Partían locos de dolor los regimientos
de condenados en hilera y era
el silbido de las locomotoras
su breve canción de despedida.
Nos vigilaban estrellas de la muerte,
e, inocente y convulsa, se estremecía Rusia
bajo botas ensangrentadas, bajo
las ruedas de negros furgones.
De madrugada vinieron a buscarte.
Yo fui detrás de ti como en un duelo…
Anya se restregó los ojos con el dorso de la mano para borrar la huella de una lágrima que pugnaba por escapar mientras recitaba en voz baja aquellos versos del Réquiem de Anna Ajmátova.
Una voz masculina y rotunda interrumpió aquel instante declamando otro verso:
—«Vivimos sin percibir el país bajo nuestros pies…».
—Calla, Pyotr, o al menos no recites en voz alta o terminarás en La Casa Grande.
El hombre apretó el brazo de Anya mientras sonreía con un deje de burla.
—¿Desde cuándo tienes miedo?
—Mandelshtam es un poeta proscrito, lo mismo que lo es Anna Ajmátova; nosotros los admiramos y podemos recitar sus versos, pero no hace falta que te oiga todo Leningrado.
Pyotr soltó una carcajada al tiempo que aceleraba el paso.
—Ese poema me gusta especialmente —insistió él.

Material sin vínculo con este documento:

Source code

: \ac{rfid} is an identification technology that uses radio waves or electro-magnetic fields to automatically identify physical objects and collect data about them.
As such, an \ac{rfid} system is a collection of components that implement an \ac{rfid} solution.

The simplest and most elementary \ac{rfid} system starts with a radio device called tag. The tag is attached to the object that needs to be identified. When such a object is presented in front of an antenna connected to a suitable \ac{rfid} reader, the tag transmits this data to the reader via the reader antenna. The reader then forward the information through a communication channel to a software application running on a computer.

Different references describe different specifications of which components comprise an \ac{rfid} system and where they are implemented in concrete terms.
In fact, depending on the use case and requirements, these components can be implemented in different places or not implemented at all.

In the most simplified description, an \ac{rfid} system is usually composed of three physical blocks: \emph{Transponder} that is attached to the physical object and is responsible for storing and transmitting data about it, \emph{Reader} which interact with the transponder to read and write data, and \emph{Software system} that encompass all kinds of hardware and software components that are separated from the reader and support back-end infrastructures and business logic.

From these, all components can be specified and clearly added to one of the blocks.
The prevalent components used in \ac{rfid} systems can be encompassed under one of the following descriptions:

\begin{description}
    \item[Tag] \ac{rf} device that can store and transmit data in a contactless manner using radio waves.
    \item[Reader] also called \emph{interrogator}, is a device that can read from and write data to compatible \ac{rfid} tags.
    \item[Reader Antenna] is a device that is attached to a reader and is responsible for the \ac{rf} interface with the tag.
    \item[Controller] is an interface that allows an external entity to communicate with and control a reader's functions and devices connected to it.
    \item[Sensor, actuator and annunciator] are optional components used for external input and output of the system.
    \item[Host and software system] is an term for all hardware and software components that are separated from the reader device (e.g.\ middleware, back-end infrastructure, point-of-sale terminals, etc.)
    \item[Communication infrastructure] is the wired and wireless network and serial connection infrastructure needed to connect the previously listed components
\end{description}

—Pero Stalin no comparte nuestros gustos literarios y por ese poema envió a Ósip Mandelshtam al exilio en Vorónezh. Y ahora… sufre una pena aún mayor condenado como está en Vladivostok en uno de esos infernales campos del Gulag, donde no quiero que termines por culpa de tus imprudencias.
—Vamos, Anya, soy tu primo mayor, no me regañes y anda más deprisa o no podremos verla.
—¿Crees que estará allí? —preguntó Anya.
—Sí, acude todos los días y se mezcla con el resto de las mujeres que aguardan como ella para ver a sus maridos o a sus hijos.
—¿Querrá hablar con nosotros? ¿Aceptará que la invitemos a una velada literaria donde pueda recitar sus poemas? —insistió Anya mientras intentaba acompasar el paso al de su primo.
—No lo sé… Anna Ajmátova ha pagado un precio oneroso por no ser ni ella ni su familia afines al Partido. Su marido fusilado, su hijo encarcelado, lo mismo que Nikolái Punin, su último amor. Puede que Ajmátova haya optado por la discreción para no enfurecer aún más al Vozhd —respondió Pyotr.
—Tiene razones para no fiarse de nadie; a su primer marido, Nikolái Stepánovich Gumiliov, le condenaron por contrarrevolucionario. Y ahora con Nikolái Punin detenido y su hijo Lev a la espera de juicio… Pero ¡cuánto la admiro! Guardo en una caja de zapatos esas dos obras que me regalaste, Anno Domini MCMXXI y La caña —recordó Anya.
—En uno de los poemas de esa época califica a los bolcheviques de «enemigos que desgarran la tierra»… Nunca tendrán piedad de ella —afirmó Pyotr.
De repente apareció ante ellos una fila silenciosa de mujeres cubiertas por ropas miserables aguardando ante la prisión de Las Cruces.
Anya sintió que el frío helado salpicado de copos blancos le empapaba el abrigo, y se reprochó haber acudido hasta allí para ver de cerca y acaso escuchar unas palabras de labios de Anna Ajmátova.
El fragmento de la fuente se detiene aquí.